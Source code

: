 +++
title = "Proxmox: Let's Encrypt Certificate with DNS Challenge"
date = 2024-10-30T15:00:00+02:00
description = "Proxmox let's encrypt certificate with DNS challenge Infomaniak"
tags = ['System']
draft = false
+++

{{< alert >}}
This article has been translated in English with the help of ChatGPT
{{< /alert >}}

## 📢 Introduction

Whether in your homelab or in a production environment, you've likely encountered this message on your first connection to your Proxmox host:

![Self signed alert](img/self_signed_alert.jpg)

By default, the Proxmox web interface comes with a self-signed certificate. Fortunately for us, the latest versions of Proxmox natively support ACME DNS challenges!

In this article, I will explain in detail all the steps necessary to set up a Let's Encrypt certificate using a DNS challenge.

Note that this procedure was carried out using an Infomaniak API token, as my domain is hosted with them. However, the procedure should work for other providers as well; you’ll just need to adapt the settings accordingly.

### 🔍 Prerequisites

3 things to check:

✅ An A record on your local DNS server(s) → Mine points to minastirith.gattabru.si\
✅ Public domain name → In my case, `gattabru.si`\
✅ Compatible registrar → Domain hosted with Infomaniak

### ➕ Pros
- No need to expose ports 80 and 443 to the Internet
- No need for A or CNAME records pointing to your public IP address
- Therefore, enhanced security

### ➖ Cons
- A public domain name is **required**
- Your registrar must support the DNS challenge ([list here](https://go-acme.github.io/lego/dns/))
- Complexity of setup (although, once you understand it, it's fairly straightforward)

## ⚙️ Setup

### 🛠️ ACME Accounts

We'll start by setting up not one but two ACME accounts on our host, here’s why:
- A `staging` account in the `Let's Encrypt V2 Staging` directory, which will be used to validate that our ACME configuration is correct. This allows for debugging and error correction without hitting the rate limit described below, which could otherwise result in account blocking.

______________________________

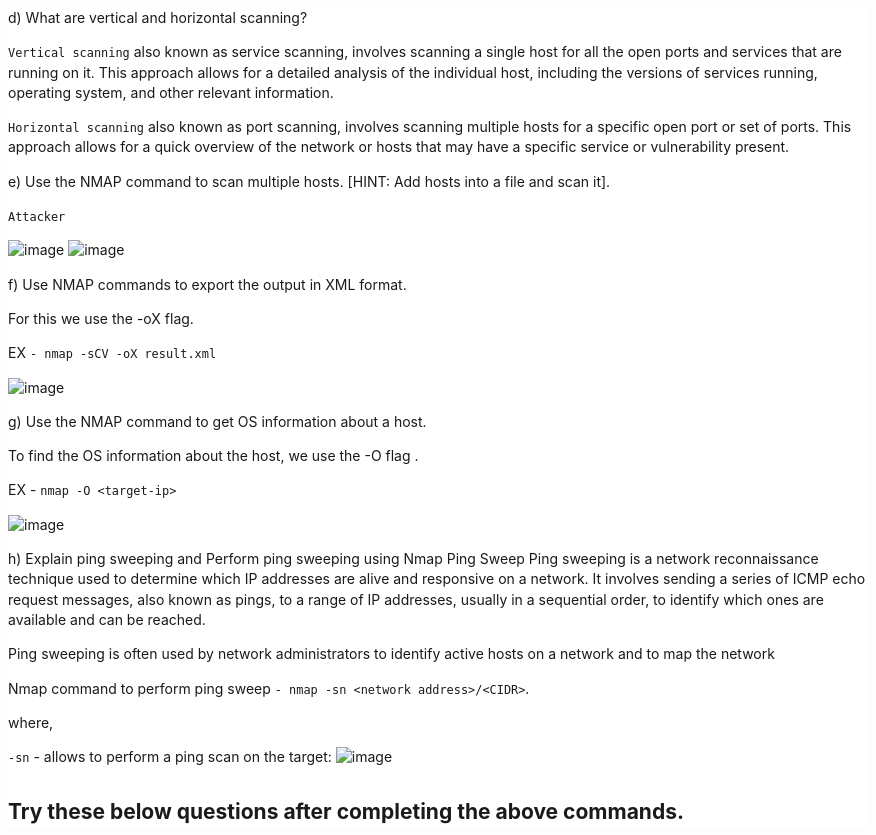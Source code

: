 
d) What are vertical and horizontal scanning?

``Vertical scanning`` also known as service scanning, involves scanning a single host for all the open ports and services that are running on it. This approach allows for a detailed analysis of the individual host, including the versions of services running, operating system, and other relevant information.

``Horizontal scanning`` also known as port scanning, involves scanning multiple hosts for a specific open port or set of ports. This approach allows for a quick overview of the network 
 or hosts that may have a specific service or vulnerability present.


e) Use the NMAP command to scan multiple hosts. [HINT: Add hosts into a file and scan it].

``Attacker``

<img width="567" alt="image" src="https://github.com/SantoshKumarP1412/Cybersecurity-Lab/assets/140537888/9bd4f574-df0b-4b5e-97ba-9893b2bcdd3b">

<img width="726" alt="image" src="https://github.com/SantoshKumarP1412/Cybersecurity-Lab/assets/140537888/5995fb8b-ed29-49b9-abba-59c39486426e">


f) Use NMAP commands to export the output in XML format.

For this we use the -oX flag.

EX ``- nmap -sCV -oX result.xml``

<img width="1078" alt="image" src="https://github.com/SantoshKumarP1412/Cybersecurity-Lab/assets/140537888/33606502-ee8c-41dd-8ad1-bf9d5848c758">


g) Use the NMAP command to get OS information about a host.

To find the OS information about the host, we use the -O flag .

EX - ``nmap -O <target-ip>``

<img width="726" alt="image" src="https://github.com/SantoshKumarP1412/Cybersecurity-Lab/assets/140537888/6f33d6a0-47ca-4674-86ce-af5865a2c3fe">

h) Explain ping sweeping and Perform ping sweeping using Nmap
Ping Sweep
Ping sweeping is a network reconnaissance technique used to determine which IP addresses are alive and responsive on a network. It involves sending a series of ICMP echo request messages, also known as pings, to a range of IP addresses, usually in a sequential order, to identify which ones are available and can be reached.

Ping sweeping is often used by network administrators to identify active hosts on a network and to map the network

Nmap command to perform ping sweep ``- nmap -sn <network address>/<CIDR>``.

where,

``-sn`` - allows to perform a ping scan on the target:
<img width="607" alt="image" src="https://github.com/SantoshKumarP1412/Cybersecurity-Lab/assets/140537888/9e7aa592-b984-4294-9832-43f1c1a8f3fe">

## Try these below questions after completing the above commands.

______________________________

- _Exercise instructions_
Only the number should be given: how many lines in the entries above contain the string "below"?

- _Solution to the problem_
2